This had to have been a tough deal to bring off under all the scrutiny and leaks, so huge kudos to Google for completing the deal, as well as for keeping it from turning into an auction. Congrats also to Sequoia and Chad et al., at YouTube.
For myself, I feel vindicated for taking the view that YouTube skeptics were wrongheaded on this one. They overestimated the copyright complications, and they underestimated the value of this lovely piece of inventory for Google. It is ideally suited to the company's AdSense technology.
Finally, and more broadly, this is going to have a lot of investment bankers flogging a lot of video companies. Revver, Veoh, etc., etc., are going to be deemed "in play" and Yahoo (NASDAQ:YHOO)/Microsoft (NASDAQ:MSFT)/Fox (NASDAQ:NWS) and so on are going to be the focus of a great deal of selling attention. It will be interesting to watch to see how well they withstand the temptation to "get themselves a YouTube."
My main impressions
* It is a big deal that Google is doing a major acquisition in area where it has an existing product (i.e., Google Video). A tech company without "not-invented here" [NIH] syndrome is a competitively dangerous tech company indeed.
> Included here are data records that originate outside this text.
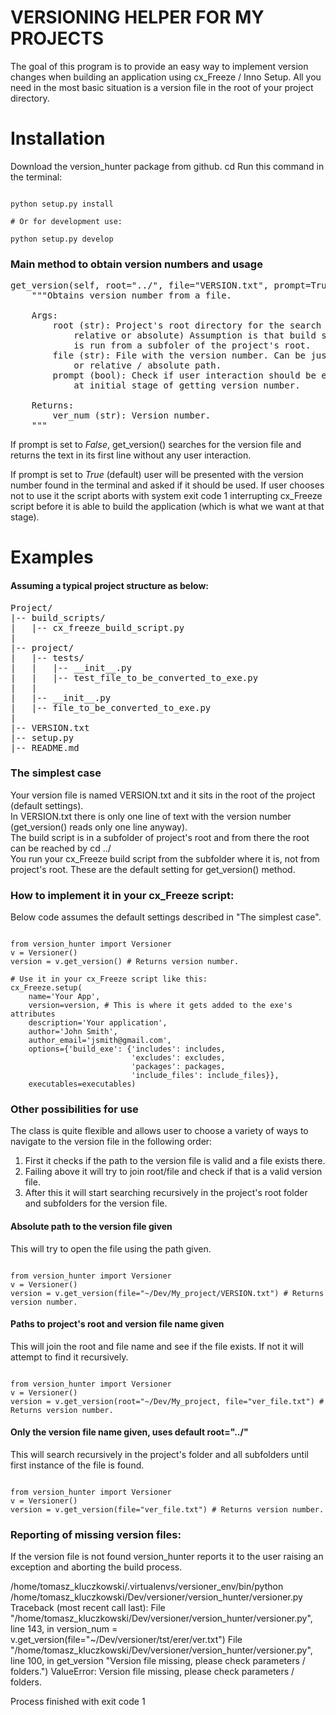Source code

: # VERSIONING HELPER FOR MY PROJECTS

The goal of this program is to provide an easy way to implement version changes when building an application using cx_Freeze / Inno Setup.
All you need in the most basic situation is a version file in the root of your project directory.

# Installation

Download the version_hunter package from github.
cd <where you put version_hunter package>
Run this command in the terminal:

<pre><code>
python setup.py install

# Or for development use:

python setup.py develop
</code></pre>

### Main method to obtain version numbers and usage

<pre>
get_version(self, root="../", file="VERSION.txt", prompt=True):
    """Obtains version number from a file.

    Args:
        root (str): Project's root directory for the search (can be
            relative or absolute) Assumption is that build script
            is run from a subfoler of the project's root.
        file (str): File with the version number. Can be just the name
            or relative / absolute path.
        prompt (bool): Check if user interaction should be enabled
            at initial stage of getting version number.

    Returns:
        ver_num (str): Version number.
    """
</pre>
If prompt is set to _False_, get_version() searches for the version file and returns the text in its first line without any user interaction.

If prompt is set to _True_ (default) user will be presented with the version number found in the terminal and asked if it should be used. If user chooses not to use it the script aborts with system exit code 1 interrupting cx_Freeze script before it is able to build the application (which is what we want at that stage).

# Examples

#### Assuming a typical project structure as below:
<pre>
Project/
|-- build_scripts/
|   |-- cx_freeze_build_script.py
|
|-- project/
|   |-- tests/
|   |   |-- __init__.py
|   |   |-- test_file_to_be_converted_to_exe.py
|   |   
|   |-- __init__.py
|   |-- file_to_be_converted_to_exe.py
|
|-- VERSION.txt
|-- setup.py
|-- README.md
</pre>

### The simplest case
Your version file is named VERSION.txt and it sits in the root of the project (default settings).<br>
In VERSION.txt there is only one line of text with the version number (get_version() reads only one line anyway).<br>
The build script is in a subfolder of project's root and from there the root can be reached by cd ../<br>
You run your cx_Freeze build script from the subfolder where it is, not from project's root.
These are the default setting for get_version() method.


### How to implement it in your cx_Freeze script:
Below code assumes the default settings described in "The simplest case".
<pre><code>
from version_hunter import Versioner
v = Versioner()
version = v.get_version() # Returns version number.

# Use it in your cx_Freeze script like this:
cx_Freeze.setup(
    name='Your App',
    version=version, # This is where it gets added to the exe's attributes
    description='Your application',
    author='John Smith',
    author_email='jsmith@gmail.com',
    options={'build_exe': {'includes': includes,
                           'excludes': excludes,
                           'packages': packages,
                           'include_files': include_files}},
    executables=executables)
</code></pre>

### Other possibilities for use

The class is quite flexible and allows user to choose a variety of ways to navigate to the version file in the following order:

1. First it checks if the path to the version file is valid and a file exists there.
2. Failing above it will try to join root/file and check if that is a valid version file.
3. After this it will start searching recursively in the project's root folder and subfolders for the version file. 

#### Absolute path to the version file given
This will try to open the file using the path given. 

<pre><code>
from version_hunter import Versioner
v = Versioner()
version = v.get_version(file="~/Dev/My_project/VERSION.txt") # Returns version number.
</code></pre>

#### Paths to project's root and version file name given
This will join the root and file name and see if the file exists. If not it will attempt to find it recursively.

<pre><code>
from version_hunter import Versioner
v = Versioner()
version = v.get_version(root="~/Dev/My_project, file="ver_file.txt") # Returns version number.
</code></pre>

#### Only the version file name given, uses default root="../"
This will search recursively in the project's folder and all subfolders until first instance of the file is found.

<pre><code>
from version_hunter import Versioner
v = Versioner()
version = v.get_version(file="ver_file.txt") # Returns version number.
</code></pre>

### Reporting of missing version files:
If the version file is not found version_hunter reports it to the user raising an exception and aborting the build process.

/home/tomasz_kluczkowski/.virtualenvs/versioner_env/bin/python /home/tomasz_kluczkowski/Dev/versioner/version_hunter/versioner.py
Traceback (most recent call last):
  File "/home/tomasz_kluczkowski/Dev/versioner/version_hunter/versioner.py", line 143, in <module>
    version_num = v.get_version(file="~/Dev/versioner/tst/erer/ver.txt")
  File "/home/tomasz_kluczkowski/Dev/versioner/version_hunter/versioner.py", line 100, in get_version
    "Version file missing, please check parameters / folders.")
ValueError: Version file missing, please check parameters / folders.

Process finished with exit code 1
* Google is very, very bullish about online video. It was more than spin, with the conviction coming through loud and clear.
* Eric is being Toffler-esque, and pushing the "I'm a futurist" and video is the natural next step, which I entirely buy.
* There is going to be immense pressure on networks and others to figure out whether they partner or compete (read: buy) by way of response. Google clearly hopes they partner, but Fox, for one, has made clear it wants to compete.
* It is also a big deal that Google tipped other large acquisitions in this area. Even If not reckless by intent, it will cause even larger capital inflows into this over-heated area.
* Finally, while not necessarily a big deal, it was interesting that both YouTube founders were on the call, as was Eric Schmidt and Sergey Brin. Larry Page was nowhere to be seen.
Estimating GooTube revenues
In case you're in the mood to prove the naysayers wrong (or right) about YouTube's revenue potential, there is a nice online calculator here for coming up with revenue estimates for Google's latest acquisition.
It's hugely sensitive to CPM, licensed content, and audience estimates, but you can come up with numbers from $30m to $300m, depending on how much of an optimist (or pessimist) you are.